TASK DETAILS:
Keep each line of the material that includes "email", and leave out the rest.

DATA PROVIDED:
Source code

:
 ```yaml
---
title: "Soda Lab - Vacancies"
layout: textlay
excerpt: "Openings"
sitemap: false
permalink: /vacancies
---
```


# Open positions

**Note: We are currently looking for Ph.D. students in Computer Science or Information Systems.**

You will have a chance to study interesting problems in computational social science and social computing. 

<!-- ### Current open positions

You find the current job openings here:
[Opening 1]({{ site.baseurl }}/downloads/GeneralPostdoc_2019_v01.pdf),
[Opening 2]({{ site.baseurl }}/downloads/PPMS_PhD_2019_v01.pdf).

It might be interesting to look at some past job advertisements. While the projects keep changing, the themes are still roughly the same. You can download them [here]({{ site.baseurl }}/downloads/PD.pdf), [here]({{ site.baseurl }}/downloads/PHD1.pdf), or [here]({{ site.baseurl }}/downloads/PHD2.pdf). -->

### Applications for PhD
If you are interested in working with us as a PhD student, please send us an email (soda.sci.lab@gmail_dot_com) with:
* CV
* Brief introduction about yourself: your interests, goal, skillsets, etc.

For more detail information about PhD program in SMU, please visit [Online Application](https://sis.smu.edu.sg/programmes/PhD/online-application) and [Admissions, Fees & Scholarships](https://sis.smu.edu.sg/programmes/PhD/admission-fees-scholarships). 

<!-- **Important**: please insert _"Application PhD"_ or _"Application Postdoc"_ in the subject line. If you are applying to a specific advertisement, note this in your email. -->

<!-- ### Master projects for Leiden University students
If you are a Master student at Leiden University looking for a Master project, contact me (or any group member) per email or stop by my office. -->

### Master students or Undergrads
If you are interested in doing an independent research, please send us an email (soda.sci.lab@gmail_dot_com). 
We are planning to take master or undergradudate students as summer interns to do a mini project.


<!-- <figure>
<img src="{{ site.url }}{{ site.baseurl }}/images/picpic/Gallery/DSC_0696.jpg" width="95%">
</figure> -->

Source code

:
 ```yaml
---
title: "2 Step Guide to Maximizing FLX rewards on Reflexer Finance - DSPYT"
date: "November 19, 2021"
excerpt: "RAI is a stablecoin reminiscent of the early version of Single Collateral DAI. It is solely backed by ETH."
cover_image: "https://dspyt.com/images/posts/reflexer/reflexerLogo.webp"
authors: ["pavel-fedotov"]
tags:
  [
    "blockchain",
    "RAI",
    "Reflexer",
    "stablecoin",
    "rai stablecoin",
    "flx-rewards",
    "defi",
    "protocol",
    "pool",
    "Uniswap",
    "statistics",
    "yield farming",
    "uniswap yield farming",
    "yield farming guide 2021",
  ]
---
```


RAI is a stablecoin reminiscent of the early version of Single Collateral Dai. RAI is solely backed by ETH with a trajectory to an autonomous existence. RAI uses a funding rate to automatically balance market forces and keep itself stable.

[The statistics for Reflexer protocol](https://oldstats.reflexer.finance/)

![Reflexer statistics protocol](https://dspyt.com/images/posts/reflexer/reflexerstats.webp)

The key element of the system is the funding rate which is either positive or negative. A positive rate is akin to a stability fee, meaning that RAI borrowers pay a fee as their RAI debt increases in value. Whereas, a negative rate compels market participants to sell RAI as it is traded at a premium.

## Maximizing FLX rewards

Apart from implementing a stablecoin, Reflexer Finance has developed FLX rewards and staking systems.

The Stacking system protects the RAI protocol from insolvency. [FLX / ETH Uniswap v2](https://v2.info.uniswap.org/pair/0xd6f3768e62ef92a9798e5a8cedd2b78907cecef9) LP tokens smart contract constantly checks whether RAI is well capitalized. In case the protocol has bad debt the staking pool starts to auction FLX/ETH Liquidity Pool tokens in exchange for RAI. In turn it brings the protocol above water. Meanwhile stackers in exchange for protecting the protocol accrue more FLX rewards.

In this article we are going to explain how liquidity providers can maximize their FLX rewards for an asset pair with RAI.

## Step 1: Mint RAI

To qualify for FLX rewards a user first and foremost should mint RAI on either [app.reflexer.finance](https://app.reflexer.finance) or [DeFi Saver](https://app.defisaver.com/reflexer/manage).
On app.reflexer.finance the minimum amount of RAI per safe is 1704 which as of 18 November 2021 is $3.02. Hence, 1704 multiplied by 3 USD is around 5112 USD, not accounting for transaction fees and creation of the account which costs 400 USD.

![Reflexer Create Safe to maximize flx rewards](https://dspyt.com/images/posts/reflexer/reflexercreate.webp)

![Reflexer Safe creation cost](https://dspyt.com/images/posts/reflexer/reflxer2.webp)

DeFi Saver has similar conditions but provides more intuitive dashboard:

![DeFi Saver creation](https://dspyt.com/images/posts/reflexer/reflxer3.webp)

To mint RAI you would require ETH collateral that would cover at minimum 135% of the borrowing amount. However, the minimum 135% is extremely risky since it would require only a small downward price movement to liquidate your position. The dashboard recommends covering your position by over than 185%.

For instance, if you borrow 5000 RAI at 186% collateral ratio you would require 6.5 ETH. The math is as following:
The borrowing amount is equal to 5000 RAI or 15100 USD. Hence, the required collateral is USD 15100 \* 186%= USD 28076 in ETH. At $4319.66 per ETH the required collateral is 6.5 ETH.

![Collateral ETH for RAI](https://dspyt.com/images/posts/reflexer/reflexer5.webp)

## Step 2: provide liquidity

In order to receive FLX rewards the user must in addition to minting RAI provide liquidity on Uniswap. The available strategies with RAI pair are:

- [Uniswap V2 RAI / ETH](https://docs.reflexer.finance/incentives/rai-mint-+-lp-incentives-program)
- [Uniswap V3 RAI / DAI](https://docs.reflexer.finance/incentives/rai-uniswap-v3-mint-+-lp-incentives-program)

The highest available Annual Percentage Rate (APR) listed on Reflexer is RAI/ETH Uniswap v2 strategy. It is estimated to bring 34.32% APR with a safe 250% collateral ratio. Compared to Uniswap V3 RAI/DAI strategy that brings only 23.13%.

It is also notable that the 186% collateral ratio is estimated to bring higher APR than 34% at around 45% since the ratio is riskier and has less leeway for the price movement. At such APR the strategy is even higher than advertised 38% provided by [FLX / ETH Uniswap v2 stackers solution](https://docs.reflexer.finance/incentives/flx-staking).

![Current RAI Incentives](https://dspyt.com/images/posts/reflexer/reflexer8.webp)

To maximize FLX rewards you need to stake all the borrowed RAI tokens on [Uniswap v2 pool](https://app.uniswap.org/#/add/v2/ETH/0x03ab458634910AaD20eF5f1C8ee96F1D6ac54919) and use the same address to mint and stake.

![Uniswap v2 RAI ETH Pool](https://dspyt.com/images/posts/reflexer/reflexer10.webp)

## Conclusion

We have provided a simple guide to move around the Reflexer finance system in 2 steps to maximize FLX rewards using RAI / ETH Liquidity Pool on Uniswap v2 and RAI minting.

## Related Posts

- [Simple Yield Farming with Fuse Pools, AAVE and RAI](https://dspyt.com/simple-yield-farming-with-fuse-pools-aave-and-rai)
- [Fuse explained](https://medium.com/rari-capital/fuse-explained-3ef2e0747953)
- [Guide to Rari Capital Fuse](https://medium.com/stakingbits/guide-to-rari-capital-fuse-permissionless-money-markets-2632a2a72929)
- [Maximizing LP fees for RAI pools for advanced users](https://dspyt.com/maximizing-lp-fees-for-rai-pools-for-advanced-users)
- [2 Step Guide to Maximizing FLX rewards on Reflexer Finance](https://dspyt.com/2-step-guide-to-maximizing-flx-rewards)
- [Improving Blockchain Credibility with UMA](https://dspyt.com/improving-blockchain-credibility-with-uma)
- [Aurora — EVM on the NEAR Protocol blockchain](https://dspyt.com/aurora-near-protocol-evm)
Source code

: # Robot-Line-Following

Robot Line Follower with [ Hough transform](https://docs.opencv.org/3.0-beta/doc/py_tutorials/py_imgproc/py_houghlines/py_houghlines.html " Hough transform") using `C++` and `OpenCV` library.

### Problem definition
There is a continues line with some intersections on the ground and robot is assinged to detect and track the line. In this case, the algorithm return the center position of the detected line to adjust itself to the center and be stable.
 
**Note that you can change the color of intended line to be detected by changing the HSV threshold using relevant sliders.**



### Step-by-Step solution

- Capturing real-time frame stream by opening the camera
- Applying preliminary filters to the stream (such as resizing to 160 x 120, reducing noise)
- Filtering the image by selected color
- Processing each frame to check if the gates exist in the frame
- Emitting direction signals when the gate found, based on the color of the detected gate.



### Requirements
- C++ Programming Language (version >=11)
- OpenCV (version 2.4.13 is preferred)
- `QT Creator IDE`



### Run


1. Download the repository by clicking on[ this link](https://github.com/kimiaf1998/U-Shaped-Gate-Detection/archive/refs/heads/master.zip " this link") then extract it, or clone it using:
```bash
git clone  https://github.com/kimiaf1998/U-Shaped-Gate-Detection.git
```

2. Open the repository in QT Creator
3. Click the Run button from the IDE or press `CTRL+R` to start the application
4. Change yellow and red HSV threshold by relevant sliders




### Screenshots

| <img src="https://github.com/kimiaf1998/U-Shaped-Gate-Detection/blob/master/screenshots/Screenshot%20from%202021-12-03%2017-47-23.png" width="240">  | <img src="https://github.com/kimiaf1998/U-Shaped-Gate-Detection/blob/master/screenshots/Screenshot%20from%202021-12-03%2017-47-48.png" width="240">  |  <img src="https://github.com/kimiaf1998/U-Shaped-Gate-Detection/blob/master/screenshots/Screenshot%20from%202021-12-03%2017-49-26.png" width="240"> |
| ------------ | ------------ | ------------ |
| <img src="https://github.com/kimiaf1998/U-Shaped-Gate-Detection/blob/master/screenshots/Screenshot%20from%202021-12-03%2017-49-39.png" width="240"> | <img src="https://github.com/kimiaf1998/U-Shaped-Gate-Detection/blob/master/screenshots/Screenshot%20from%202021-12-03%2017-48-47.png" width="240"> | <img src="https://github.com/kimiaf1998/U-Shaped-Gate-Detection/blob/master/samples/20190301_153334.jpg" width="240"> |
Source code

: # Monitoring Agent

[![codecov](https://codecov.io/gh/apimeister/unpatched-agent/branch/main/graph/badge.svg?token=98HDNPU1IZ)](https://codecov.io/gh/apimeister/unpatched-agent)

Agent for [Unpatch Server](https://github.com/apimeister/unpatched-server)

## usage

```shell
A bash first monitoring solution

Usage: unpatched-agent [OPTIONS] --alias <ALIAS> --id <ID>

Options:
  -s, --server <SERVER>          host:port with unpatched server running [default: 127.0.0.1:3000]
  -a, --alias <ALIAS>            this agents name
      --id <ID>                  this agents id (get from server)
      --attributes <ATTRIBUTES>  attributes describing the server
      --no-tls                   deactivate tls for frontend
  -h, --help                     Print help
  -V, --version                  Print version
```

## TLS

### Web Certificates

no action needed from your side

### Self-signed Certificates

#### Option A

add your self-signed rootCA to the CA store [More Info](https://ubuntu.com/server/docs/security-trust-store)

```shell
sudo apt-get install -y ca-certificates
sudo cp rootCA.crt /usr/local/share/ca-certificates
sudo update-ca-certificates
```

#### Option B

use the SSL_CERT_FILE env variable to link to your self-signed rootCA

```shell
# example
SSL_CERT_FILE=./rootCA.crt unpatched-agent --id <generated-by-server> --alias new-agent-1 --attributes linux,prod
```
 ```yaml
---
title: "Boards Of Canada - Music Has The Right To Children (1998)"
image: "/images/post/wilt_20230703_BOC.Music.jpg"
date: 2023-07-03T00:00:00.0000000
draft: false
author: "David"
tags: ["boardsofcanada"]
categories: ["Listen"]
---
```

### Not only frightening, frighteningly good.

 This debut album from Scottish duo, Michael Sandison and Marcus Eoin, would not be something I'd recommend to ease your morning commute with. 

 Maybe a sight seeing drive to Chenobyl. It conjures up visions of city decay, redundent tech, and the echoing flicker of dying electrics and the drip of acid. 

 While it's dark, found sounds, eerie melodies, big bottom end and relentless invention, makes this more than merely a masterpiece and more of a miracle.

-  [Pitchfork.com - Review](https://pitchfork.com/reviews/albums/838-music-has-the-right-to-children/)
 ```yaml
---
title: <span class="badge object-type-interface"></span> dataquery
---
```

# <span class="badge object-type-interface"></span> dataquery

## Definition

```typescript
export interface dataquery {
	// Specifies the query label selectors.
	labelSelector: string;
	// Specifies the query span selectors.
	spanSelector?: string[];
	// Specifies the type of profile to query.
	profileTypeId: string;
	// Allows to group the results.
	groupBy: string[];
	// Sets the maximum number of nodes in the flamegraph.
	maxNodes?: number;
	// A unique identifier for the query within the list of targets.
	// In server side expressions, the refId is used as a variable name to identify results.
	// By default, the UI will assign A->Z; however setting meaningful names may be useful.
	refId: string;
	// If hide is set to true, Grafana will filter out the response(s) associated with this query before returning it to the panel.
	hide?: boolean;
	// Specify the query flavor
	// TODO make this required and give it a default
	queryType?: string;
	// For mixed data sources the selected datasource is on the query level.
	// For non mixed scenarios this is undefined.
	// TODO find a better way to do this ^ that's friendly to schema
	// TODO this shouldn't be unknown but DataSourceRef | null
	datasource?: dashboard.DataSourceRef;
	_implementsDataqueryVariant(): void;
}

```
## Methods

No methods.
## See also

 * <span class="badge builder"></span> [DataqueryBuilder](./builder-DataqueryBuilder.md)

REPLY TO THE TASK:
If you are interested in working with us as a PhD student, please send us an email (soda.sci.lab@gmail_dot_com) with:
<!-- **Important**: please insert _"Application PhD"_ or _"Application Postdoc"_ in the subject line. If you are applying to a specific advertisement, note this in your email. -->
If you are a Master student at Leiden University looking for a Master project, contact me (or any group member) per email or stop by my office. -->
If you are interested in doing an independent research, please send us an email (soda.sci.lab@gmail_dot_com). 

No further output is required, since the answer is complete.